Flash converters are A/D converters where all logical decisions are executed in parallel. They correspond to the parallel converters and are characterized by an extremely fast conversion speed, which is only one clock cycle short.
In flash converters, the analog input signal to be digitized is fed in parallel to many comparators, where it is compared with reference voltages generated by multi-stage voltage dividers. A separate comparator is required for each possible output value, which means that the number of comparators depends on the resolution and corresponds to "2expn -1". This means that a flash converter with a resolution of 4 bits consists of 15 (16-1), one with 8 bits resolution consists of 255 (256-1) comparators.
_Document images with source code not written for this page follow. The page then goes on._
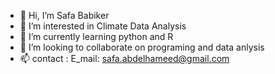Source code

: - 👋 Hi, I’m Safa Babiker
- 👀 I’m interested in Climate Data Analysis
- 🌱 I’m currently learning python and R
- 💞️ I’m looking to collaborate on programing and data anlysis 
- 📫 contact : E_mail: safa.abdelhameed@gmail.com

<!---
safaat1606/safaat1606 is a ✨ special ✨ repository because its `README.md` (this file) appears on your GitHub profile.
You can click the Preview link to take a look at your changes.
--->
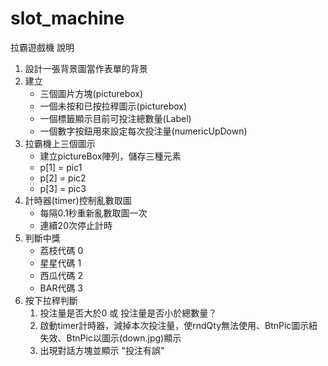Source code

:# slot_machine
拉霸遊戲機
說明
1. 設計一張背景圖當作表單的背景
2. 建立
    * 三個圖片方塊(picturebox)
    * 一個未按和已按拉稈圖示(picturebox)
    * 一個標籤顯示目前可投注總數量(Label)
    * 一個數字按鈕用來設定每次投注量(numericUpDown)
3. 拉霸機上三個圖示
    * 建立pictureBox陣列，儲存三種元素
    * p[1] = pic1
    * p[2] = pic2
    * p[3] = pic3
4. 計時器(timer)控制亂數取圖
    * 每隔0.1秒重新亂數取圖一次
    * 連續20次停止計時
5. 判斷中獎
    * 荔枝代碼 0
    * 星星代碼 1
    * 西瓜代碼 2
    * BAR代碼 3
6. 按下拉稈判斷
    1. 投注量是否大於0 或 投注量是否小於總數量？
    1. 啟動timer計時器，減掉本次投注量，使rndQty無法使用、BtnPic圖示紐失效、BtnPic以圖示(down.jpg)顯示
    1. 出現對話方塊並顯示 "投注有誤"
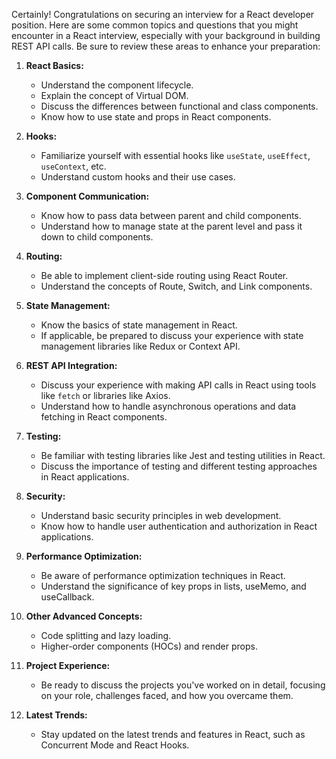 Certainly! Congratulations on securing an interview for a React developer position. Here are some common topics and questions that you might encounter in a React interview, especially with your background in building REST API calls. Be sure to review these areas to enhance your preparation:

1. **React Basics:**
   - Understand the component lifecycle.
   - Explain the concept of Virtual DOM.
   - Discuss the differences between functional and class components.
   - Know how to use state and props in React components.

2. **Hooks:**
   - Familiarize yourself with essential hooks like `useState`, `useEffect`, `useContext`, etc.
   - Understand custom hooks and their use cases.

3. **Component Communication:**
   - Know how to pass data between parent and child components.
   - Understand how to manage state at the parent level and pass it down to child components.

4. **Routing:**
   - Be able to implement client-side routing using React Router.
   - Understand the concepts of Route, Switch, and Link components.

5. **State Management:**
   - Know the basics of state management in React.
   - If applicable, be prepared to discuss your experience with state management libraries like Redux or Context API.

6. **REST API Integration:**
   - Discuss your experience with making API calls in React using tools like `fetch` or libraries like Axios.
   - Understand how to handle asynchronous operations and data fetching in React components.

7. **Testing:**
   - Be familiar with testing libraries like Jest and testing utilities in React.
   - Discuss the importance of testing and different testing approaches in React applications.

8. **Security:**
   - Understand basic security principles in web development.
   - Know how to handle user authentication and authorization in React applications.

9. **Performance Optimization:**
   - Be aware of performance optimization techniques in React.
   - Understand the significance of key props in lists, useMemo, and useCallback.

10. **Other Advanced Concepts:**
    - Code splitting and lazy loading.
    - Higher-order components (HOCs) and render props.

11. **Project Experience:**
    - Be ready to discuss the projects you've worked on in detail, focusing on your role, challenges faced, and how you overcame them.

12. **Latest Trends:**
    - Stay updated on the latest trends and features in React, such as Concurrent Mode and React Hooks.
The comparators have two inputs. One input is connected to the input voltage, the other receives its own reference voltage via a resistor matrix. The voltage division for the reference voltage depends on the resolution of the flash converter and results from the full scale value and the number of comparators. Since the accuracy of the voltage divider directly affects the accuracy of the D/A conversion, the resolution of flash converters is rarely higher than 10 bits. On the other hand, the conversion speed is very high, because only one clock pulse is needed for the full resolution.
For each clock signal, the analog input voltage is converted into a digital signal with the corresponding resolution (depending on the number of comparators). The reference voltage applied to each comparator varies in magnitude and is compared to a discrete transfer value. This transmission value is graded into least significant bits( LSB), which are obtained by dividing the modulation range (full scale) by 2expn. The outputs of the comparators simultaneously represent "2expn -1" discrete digital states whose levels are encoded and digitized.
Flash converters are used for the acquisition of short-time processes due to their high conversion speed. For example in digital oscilloscopes.